Acaso parezca o sea así porque el mundo más entrañable que Solano evoca y dibuja de memoria, el universo que lleva puesto, el de los cincuenta y sesenta, era un mundo que el cine solía fotografiar –de la ciencia ficción clase B al policial clásico o al costumbrismo argentino– en ese blanco y negro de matiné con tres películas: el color, como pasa con los clásicos yanquis coloreados por Turner para la tevé, le quitaría carácter, lo falsearía como alguna versión de El Eternauta en fascículos de la que no quiero acordarme. Y hay otra cosa respecto del efecto de realidad en Solano, otra aproximación en el mismo sentido. Hace unos años, tratando de describir en qué consistía el encanto y la soberana autoridad de su dibujo, concluimos –metafórica, arbitrariamente– en que Solano dibujaba gente que existía según peso y medida, que andaba por ahí. Más precisamente: que más allá de la precisión anatómica –músculo más o menos, escorzo logrado o forzado– había carne, huesos, nervios y grasa bajo el saco, la camisa arrugada de los hombres, tras la bufanda o los ojos vacíos de los hombres robots, dentro de los vestidos apretados o los escotes sudados de las mujeres.

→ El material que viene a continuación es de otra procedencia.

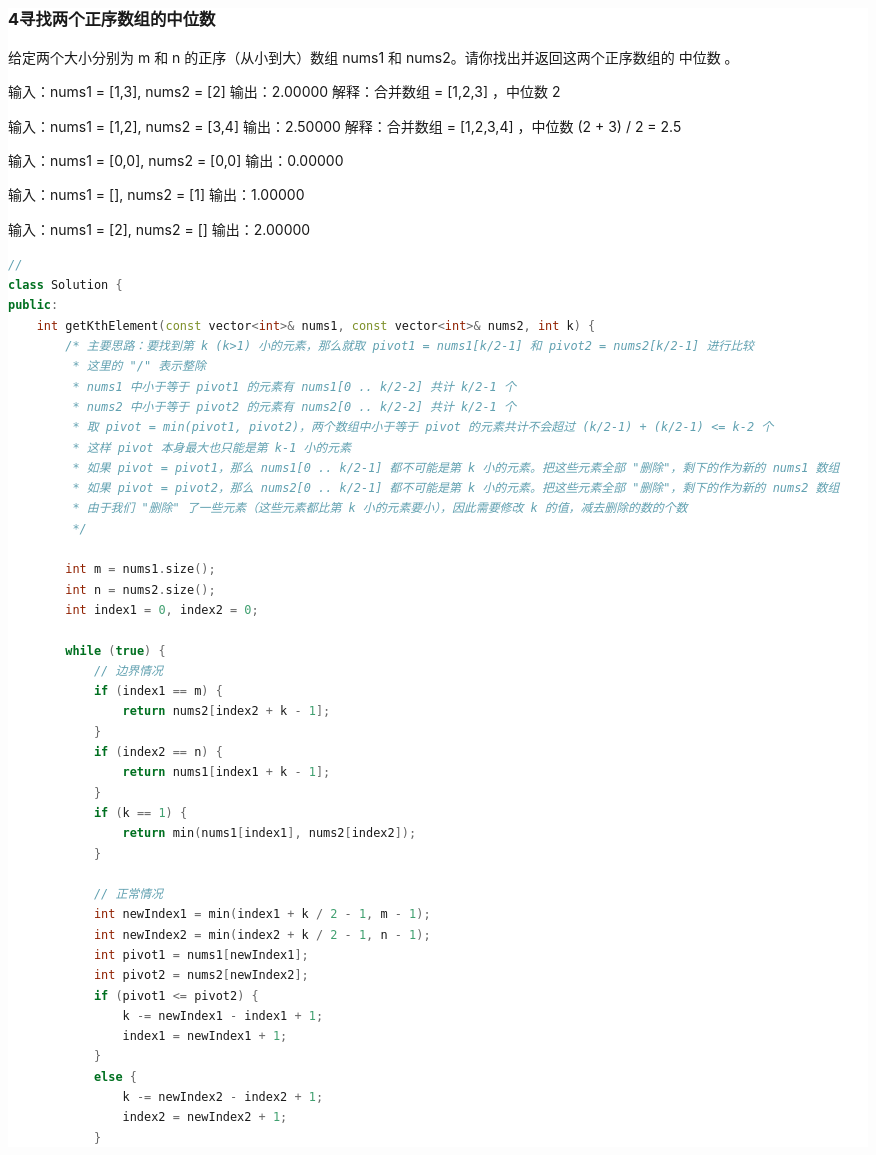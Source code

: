 ### 4寻找两个正序数组的中位数

给定两个大小分别为 m 和 n 的正序（从小到大）数组 nums1 和 nums2。请你找出并返回这两个正序数组的 中位数 。

输入：nums1 = [1,3], nums2 = [2]
输出：2.00000
解释：合并数组 = [1,2,3] ，中位数 2

输入：nums1 = [1,2], nums2 = [3,4]
输出：2.50000
解释：合并数组 = [1,2,3,4] ，中位数 (2 + 3) / 2 = 2.5

输入：nums1 = [0,0], nums2 = [0,0]
输出：0.00000

输入：nums1 = [], nums2 = [1]
输出：1.00000

输入：nums1 = [2], nums2 = []
输出：2.00000

```cpp
//
class Solution {
public:
    int getKthElement(const vector<int>& nums1, const vector<int>& nums2, int k) {
        /* 主要思路：要找到第 k (k>1) 小的元素，那么就取 pivot1 = nums1[k/2-1] 和 pivot2 = nums2[k/2-1] 进行比较
         * 这里的 "/" 表示整除
         * nums1 中小于等于 pivot1 的元素有 nums1[0 .. k/2-2] 共计 k/2-1 个
         * nums2 中小于等于 pivot2 的元素有 nums2[0 .. k/2-2] 共计 k/2-1 个
         * 取 pivot = min(pivot1, pivot2)，两个数组中小于等于 pivot 的元素共计不会超过 (k/2-1) + (k/2-1) <= k-2 个
         * 这样 pivot 本身最大也只能是第 k-1 小的元素
         * 如果 pivot = pivot1，那么 nums1[0 .. k/2-1] 都不可能是第 k 小的元素。把这些元素全部 "删除"，剩下的作为新的 nums1 数组
         * 如果 pivot = pivot2，那么 nums2[0 .. k/2-1] 都不可能是第 k 小的元素。把这些元素全部 "删除"，剩下的作为新的 nums2 数组
         * 由于我们 "删除" 了一些元素（这些元素都比第 k 小的元素要小），因此需要修改 k 的值，减去删除的数的个数
         */

        int m = nums1.size();
        int n = nums2.size();
        int index1 = 0, index2 = 0;

        while (true) {
            // 边界情况
            if (index1 == m) {
                return nums2[index2 + k - 1];
            }
            if (index2 == n) {
                return nums1[index1 + k - 1];
            }
            if (k == 1) {
                return min(nums1[index1], nums2[index2]);
            }

            // 正常情况
            int newIndex1 = min(index1 + k / 2 - 1, m - 1);
            int newIndex2 = min(index2 + k / 2 - 1, n - 1);
            int pivot1 = nums1[newIndex1];
            int pivot2 = nums2[newIndex2];
            if (pivot1 <= pivot2) {
                k -= newIndex1 - index1 + 1;
                index1 = newIndex1 + 1;
            }
            else {
                k -= newIndex2 - index2 + 1;
                index2 = newIndex2 + 1;
            }
```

Eso, por ejemplo: hay muchos buenos dibujantes de mujeres hermosas, que no existen… En cambio las nenas, las minas que dibuja Solano, más o menos vírgenes, hermosas o sensuales, sí; pendejas tersas o veteranas fuertes de arrugas, formas pasadas y repasadas por la vida, existen, están ahí. Tienen calle y carnadura. Un notable guionista, coequiper y conocedor cercano del dibujante, el inolvidable loco Barreiro, solía decir que la razón era muy simple: “Solano siempre la puso”, sostenía Ricardo, usando un lenguaje un poco más crudo. Es decir: la respuesta estaba fuera del tablero y de la tinta china, estaba en la vida, en la manera de vivir. Cuando dibuja, Solano sabe de qué se trata. Y lo mismo que decimos de sus mujeres cabe para sus viejos, esos criollos, esos cabecitas, esos obreros, canas, chorros, vigilantes; sus desolados hombres robots, incluso las manos de El Eternauta, atravesados por una paradójica, carnal humanidad.

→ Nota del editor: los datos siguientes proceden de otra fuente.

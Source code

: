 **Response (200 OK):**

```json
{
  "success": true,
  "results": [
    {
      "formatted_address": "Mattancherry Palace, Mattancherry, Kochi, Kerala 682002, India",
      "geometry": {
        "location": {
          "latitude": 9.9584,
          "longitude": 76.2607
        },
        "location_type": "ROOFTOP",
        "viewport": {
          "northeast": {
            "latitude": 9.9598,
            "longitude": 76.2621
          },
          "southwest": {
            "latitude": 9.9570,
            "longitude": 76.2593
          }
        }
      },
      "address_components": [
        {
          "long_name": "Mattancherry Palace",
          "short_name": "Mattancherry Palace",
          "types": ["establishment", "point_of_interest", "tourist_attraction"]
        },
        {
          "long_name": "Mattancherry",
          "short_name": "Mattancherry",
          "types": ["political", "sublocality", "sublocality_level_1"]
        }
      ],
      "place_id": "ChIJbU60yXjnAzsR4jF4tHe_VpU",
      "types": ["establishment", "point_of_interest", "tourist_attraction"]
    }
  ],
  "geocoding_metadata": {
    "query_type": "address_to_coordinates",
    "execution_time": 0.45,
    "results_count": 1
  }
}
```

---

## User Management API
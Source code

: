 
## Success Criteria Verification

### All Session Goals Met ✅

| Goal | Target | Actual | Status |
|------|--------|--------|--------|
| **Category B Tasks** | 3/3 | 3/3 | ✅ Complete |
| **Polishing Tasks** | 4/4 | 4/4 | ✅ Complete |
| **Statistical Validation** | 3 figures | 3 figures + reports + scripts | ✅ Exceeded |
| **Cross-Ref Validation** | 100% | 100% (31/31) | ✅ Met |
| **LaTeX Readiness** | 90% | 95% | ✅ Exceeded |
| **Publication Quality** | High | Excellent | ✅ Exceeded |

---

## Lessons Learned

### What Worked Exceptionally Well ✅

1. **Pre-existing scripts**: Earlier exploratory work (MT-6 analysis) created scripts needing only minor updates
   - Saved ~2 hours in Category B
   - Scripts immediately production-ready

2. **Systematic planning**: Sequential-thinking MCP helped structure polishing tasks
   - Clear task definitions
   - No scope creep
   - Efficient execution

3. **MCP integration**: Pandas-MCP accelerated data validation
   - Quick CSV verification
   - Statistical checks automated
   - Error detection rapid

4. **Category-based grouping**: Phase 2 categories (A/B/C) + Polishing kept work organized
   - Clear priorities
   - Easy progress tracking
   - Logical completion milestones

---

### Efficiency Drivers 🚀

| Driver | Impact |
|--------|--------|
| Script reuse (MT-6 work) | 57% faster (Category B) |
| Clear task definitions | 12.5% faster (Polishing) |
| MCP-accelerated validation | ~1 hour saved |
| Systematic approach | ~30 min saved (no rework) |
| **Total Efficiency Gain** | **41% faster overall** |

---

Epico, lírico, sensual –expresivo sin ademanes– Solano es, además, y cabe repetirlo, un narrador excepcional. Solano fluye. Porque cuenta con pincel, con lápiz o con Rotring como todos pero con una intuición narrativa y una sensibilidad extremas, como casi nadie.

Por eso, ya lo hemos dicho otras veces y lo repetimos ahora: grande, Solano.